Никита Кадан: По-моему, это естественно для мыслящих людей, после большого идеологического противостояния опознать в бывшем враге себя, увидеть в нем свое отражение. Художественная сцена, это, среди прочего, пространство дискуссии, а художник — собеседник. Искусство, говорящее о социуме, наиболее интересно. Это не птичьи трели, это о чем-то. Суждения о насущных вещах интересней, чем досужая болтовня. Но художественная сцена, кроме того, что пространство дискуссии – еще и пространство конкуренции. К чему приглашать того, кто изготавливает декоративные картины, любые объекты, задача которых лишь украшать, если точно таких же местных художников тысячи?

Таким образом, к примеру, японское социально-критическое искусство в Европе интересней, чем декоративное, а популярность Такаши Мураками – исключение?

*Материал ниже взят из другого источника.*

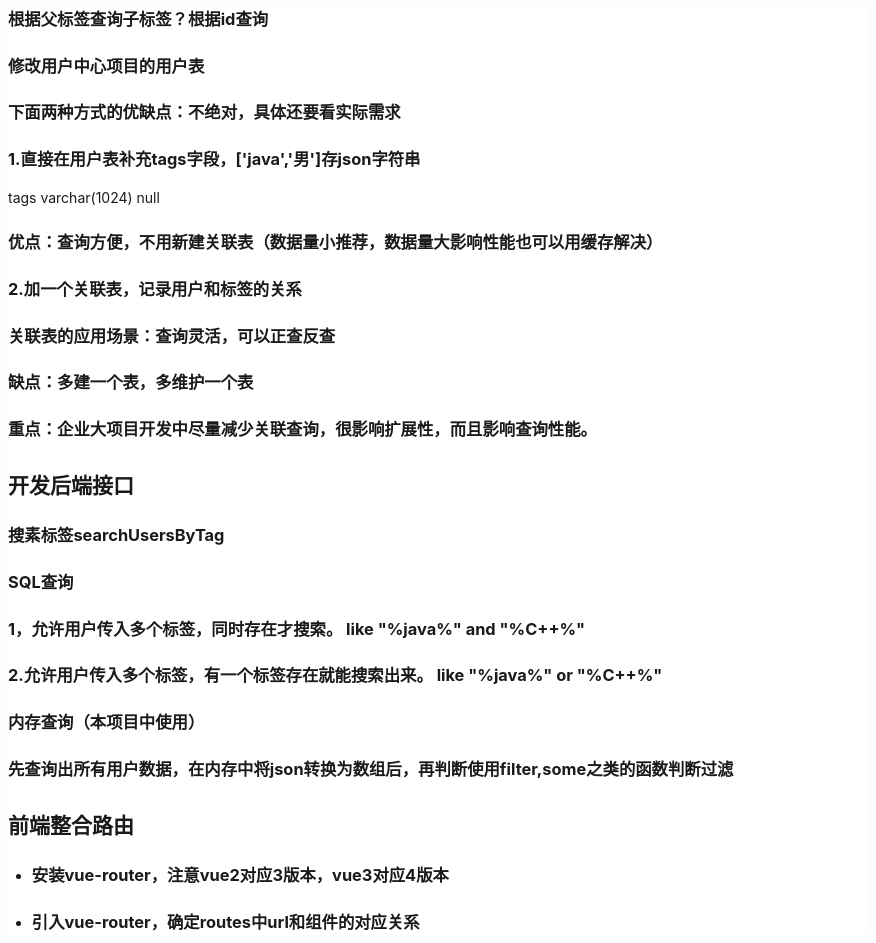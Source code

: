 ### 根据父标签查询子标签？根据id查询



### 修改用户中心项目的用户表

### 下面两种方式的优缺点：不绝对，**具体还要看实际需求**

### 1.直接在用户表补充tags字段，['java','男']存json字符串

tags	varchar(1024) null

### 优点：查询方便，不用新建关联表（数据量小推荐，数据量大影响性能也可以用缓存解决）

### 2.加一个关联表，记录用户和标签的关系

### 关联表的应用场景：查询灵活，可以正查反查

### 缺点：多建一个表，多维护一个表

### 重点：企业大项目开发中尽量减少关联查询，很影响扩展性，而且影响查询性能。



## 开发后端接口

### 搜素标签searchUsersByTag

### SQL查询

### 1，允许用户传入多个标签，同时存在才搜索。	like  "%java%"  and  "%C++%"

### 2.允许用户传入多个标签，有一个标签存在就能搜索出来。	like  "%java%"   or  "%C++%"

### 

### 内存查询（本项目中使用）

### 先查询出所有用户数据，在内存中将json转换为数组后，再判断使用filter,some之类的函数判断过滤





## 前端整合路由

- ### 安装vue-router，注意vue2对应3版本，vue3对应4版本

- ### 引入vue-router，确定routes中url和组件的对应关系


[参考]: https://www.yii666.com/article/113013.html
[Node实现库]: https://npmmirror.com/package/redlock
[实例1]: https://m.php.cn/faq/585045.html
[实例2]: https://blog.csdn.net/weixin_41464806/article/details/127435861
[可能遇到的问题]: http://www.taodudu.cc/news/show-5772412.html?action=onClick
[sequelize库的关联查询]: https://github.com/demopark/sequelize-docs-Zh-CN/blob/master/advanced-association-concepts/eager-loading.md
[编辑距离算法]: https://www.swvq.com/boutique/detail/73773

Никита Кадан: Да, интересней. Оно интереснее в принципе. Хотя Мураками и прочие производители дорогих игрушек являются «фасадными» действующими лицами культурой индустрии. Они оказываются на международной сцене, когда поддержаны капиталом изнутри страны. Бум китчевого китайского искусства возник в результате внутренней либерализации. Появилось много китайских коллекционеров, которые на аукционах взвинтили цены на своих художников. Авторы критического направления, особенно в восточноевропейских странах, чаще всего местными деньгами не поддерживаются. Хотя Польша представляет собой исключение. Чего греха таить: все наши поездки на Запад осуществляются за западные же деньги. Наше присутствие в международном художественном процессе никакими украинскими структурами не поддерживается. С одной стороны, это говорит о том, что мы никому ничего не должны и представляем скорее не Украину, а самих себя, с другой стороны, это ясно указывает на востребованность в культуре. Ведь никаких прямых и непосредственных корыстных мотивов за этими приглашениями нет.